You shall be a crown of beauty in the hand of the Lord,
    and a royal diadem in the hand of your God.

This has run continuously through my head since that Sunday afternoon.  A new name.  She has been given a new name….and she is certainly a crown of beauty and royal diadem in the hand of the Lord!  Elliana Jayne has been a constant reminder of the new name we have been given in Christ!  We are grafted in perfectly.  Oh that she will see Christ in her story one day as much as we do.  Our hearts have be enlightened in a whole new way with having her join our family.  Adoption is beautiful.

We left Utah when Elliana was 2 weeks and a day with joint custody with Heart and Soul Adoptions. We got on a plane to head home to Georgia to our new life with our daughter. Words cannot express how ready we were to introduce Elliana to her grandparents and family and I promise they were eager too after 2 weeks of FaceTiming all day!

Once home, the adoption journey continued. We were not her official parents just because we had her, although our hearts knew we were and she did not share our name. She was without a birth certificate. We have prayed every day since she was placed in our arms to be officially recognized as her parents! This is a part of adoption that a lot of people do not realize. More waiting.

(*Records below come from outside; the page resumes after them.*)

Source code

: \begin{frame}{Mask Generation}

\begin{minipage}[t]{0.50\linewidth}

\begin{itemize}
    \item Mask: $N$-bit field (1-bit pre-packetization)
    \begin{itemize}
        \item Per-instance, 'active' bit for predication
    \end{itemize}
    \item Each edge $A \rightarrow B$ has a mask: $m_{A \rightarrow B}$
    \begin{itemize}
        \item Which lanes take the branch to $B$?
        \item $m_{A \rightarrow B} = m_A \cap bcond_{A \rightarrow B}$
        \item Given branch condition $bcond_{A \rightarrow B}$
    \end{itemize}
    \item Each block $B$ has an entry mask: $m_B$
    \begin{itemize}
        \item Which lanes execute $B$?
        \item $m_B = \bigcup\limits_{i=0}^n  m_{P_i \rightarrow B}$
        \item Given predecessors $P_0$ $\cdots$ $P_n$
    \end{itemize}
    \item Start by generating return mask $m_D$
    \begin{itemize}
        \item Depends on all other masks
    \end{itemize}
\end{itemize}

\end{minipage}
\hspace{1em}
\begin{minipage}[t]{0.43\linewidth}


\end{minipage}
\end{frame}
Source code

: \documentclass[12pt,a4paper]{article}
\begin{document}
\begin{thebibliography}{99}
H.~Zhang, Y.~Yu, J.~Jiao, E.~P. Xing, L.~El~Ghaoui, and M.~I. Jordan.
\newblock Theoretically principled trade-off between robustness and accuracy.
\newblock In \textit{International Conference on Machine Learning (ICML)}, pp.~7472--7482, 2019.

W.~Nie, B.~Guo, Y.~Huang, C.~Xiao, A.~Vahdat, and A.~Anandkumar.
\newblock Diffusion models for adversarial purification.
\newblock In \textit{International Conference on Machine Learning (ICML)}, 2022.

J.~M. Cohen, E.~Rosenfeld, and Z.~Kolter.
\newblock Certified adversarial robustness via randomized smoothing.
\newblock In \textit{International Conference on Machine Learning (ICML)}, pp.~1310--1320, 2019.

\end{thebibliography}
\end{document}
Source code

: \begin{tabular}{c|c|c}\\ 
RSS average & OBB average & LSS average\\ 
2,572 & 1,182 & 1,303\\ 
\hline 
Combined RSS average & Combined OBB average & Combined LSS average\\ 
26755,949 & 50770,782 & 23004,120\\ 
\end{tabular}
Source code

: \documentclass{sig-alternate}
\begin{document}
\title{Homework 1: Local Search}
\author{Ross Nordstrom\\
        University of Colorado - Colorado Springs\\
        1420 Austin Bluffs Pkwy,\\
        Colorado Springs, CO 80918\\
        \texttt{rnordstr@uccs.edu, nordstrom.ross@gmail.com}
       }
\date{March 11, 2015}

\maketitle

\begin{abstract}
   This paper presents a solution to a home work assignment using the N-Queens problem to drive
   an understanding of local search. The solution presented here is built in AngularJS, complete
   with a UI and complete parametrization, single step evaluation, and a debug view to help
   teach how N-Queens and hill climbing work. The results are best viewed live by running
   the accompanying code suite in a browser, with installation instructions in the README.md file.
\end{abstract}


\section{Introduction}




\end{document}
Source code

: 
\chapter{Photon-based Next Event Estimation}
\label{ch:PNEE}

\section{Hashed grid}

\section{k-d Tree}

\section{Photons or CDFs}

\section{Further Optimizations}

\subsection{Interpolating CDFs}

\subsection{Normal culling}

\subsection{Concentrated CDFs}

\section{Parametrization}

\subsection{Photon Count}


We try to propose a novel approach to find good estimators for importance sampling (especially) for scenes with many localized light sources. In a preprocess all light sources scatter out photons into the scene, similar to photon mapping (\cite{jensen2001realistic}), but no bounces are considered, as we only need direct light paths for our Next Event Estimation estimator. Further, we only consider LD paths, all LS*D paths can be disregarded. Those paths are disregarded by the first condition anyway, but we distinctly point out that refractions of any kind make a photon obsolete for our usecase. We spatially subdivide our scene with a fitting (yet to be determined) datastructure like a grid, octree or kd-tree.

The process and fees continued. We had attorney fees and court fees to prepare for Elliana’s finalization as ours. There were two more post placement home study visits to make sure Elliana was safe and that we were adjusting well to being parents. We completed the last of those in October and have been waiting on the formal paperwork to be filed and for the judge to sign off on us not having to return to Utah to go before him since we went before him during our 2 weeks in UT! Here we are after meeting with him when Elliana was so very little.

About a week ago we heard from our attorney that he had approved us to not have to come back to UT and we have been anxiously awaiting a court date for our case to be heard, for us to be legally declared the sole parents of Elliana Jayne! We knew it could easily be after the new year but we began praying even BIGGER and BOLDER prayers that Elliana Jayne would officially be a Remy by the end of the year. No more legal hoops, no more fears of whom she belongs too, no more doubts!


Well…as of yesterday, Tuesday, December 12, 2017, exactly 6 months after our discharge date, a judge in Utah ruled Elliana Jayne as our daughter.  She finalized!!!….. meaning she is officially, what we have always known in our hearts, Elliana Jayne REMY!!